[Records drawn from a dataset]
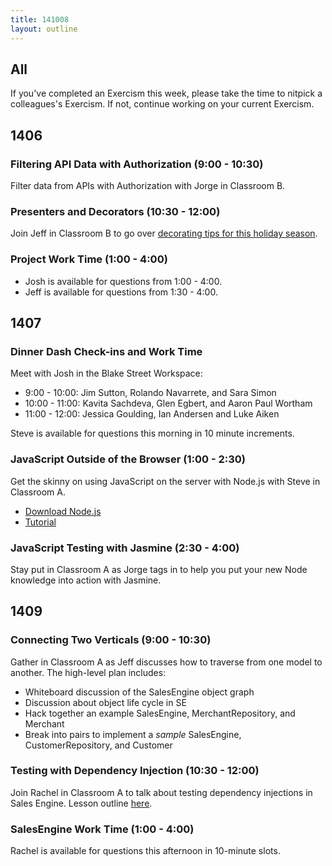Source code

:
 ```yaml
---
title: 141008
layout: outline
---
```


## All

If you've completed an Exercism this week, please take the time to nitpick a colleagues's Exercism. If not, continue working on your current Exercism.

## 1406

### Filtering API Data with Authorization (9:00 - 10:30)

Filter data from APIs with Authorization with Jorge in Classroom B.

### Presenters and Decorators (10:30 - 12:00)

Join Jeff in Classroom B to go over [decorating tips for this holiday season](https://github.com/turingschool/lesson_plans/blob/master/ruby_03-professional_rails_applications/presenters_and_decorators.markdown).

### Project Work Time (1:00 - 4:00)

* Josh is available for questions from 1:00 - 4:00.
* Jeff is available for questions from 1:30 - 4:00.

## 1407

### Dinner Dash Check-ins and Work Time

Meet with Josh in the Blake Street Workspace:

* 9:00 - 10:00: Jim Sutton, Rolando Navarrete, and Sara Simon
* 10:00 - 11:00: Kavita Sachdeva, Glen Egbert, and Aaron Paul Wortham
* 11:00 - 12:00: Jessica Goulding, Ian Andersen and Luke Aiken

Steve is available for questions this morning in 10 minute increments.

### JavaScript Outside of the Browser (1:00 - 2:30)

Get the skinny on using JavaScript on the server with Node.js with Steve in Classroom A.

* [Download Node.js](http://nodejs.org)
* [Tutorial](https://github.com/JumpstartLab/curriculum/blob/master/source/topics/javascript/outside_the_browser.markdown)

### JavaScript Testing with Jasmine (2:30 - 4:00)

Stay put in Classroom A as Jorge tags in to help you put your new Node knowledge into action with Jasmine.

## 1409

### Connecting Two Verticals (9:00 - 10:30)

Gather in Classroom A as Jeff discusses how to traverse from one model to another. The high-level plan includes:

* Whiteboard discussion of the SalesEngine object graph
* Discussion about object life cycle in SE
* Hack together an example SalesEngine, MerchantRepository, and Merchant
* Break into pairs to implement a *sample* SalesEngine, CustomerRepository, and Customer

### Testing with Dependency Injection (10:30 - 12:00)

Join Rachel in Classroom A to talk about testing dependency injections in Sales Engine. Lesson outline [here](https://github.com/turingschool/lesson_plans/blob/master/ruby_01-object_oriented_programming_with_ruby/testing_with_dependencies.markdown).

### SalesEngine Work Time (1:00 - 4:00)

Rachel is available for questions this afternoon in 10-minute slots.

EXERCISE BRIEF
Your output is the lines from the top of the entries through the line containing "### Presenters and Decorators (10:30 - 12:00)", exactly as they stand. No pictures belong in it.

REPLY TO THE EXERCISE
Source code

:
 ```yaml
---
title: 141008
layout: outline
---
```


## All

If you've completed an Exercism this week, please take the time to nitpick a colleagues's Exercism. If not, continue working on your current Exercism.

## 1406

### Filtering API Data with Authorization (9:00 - 10:30)

Filter data from APIs with Authorization with Jorge in Classroom B.

### Presenters and Decorators (10:30 - 12:00)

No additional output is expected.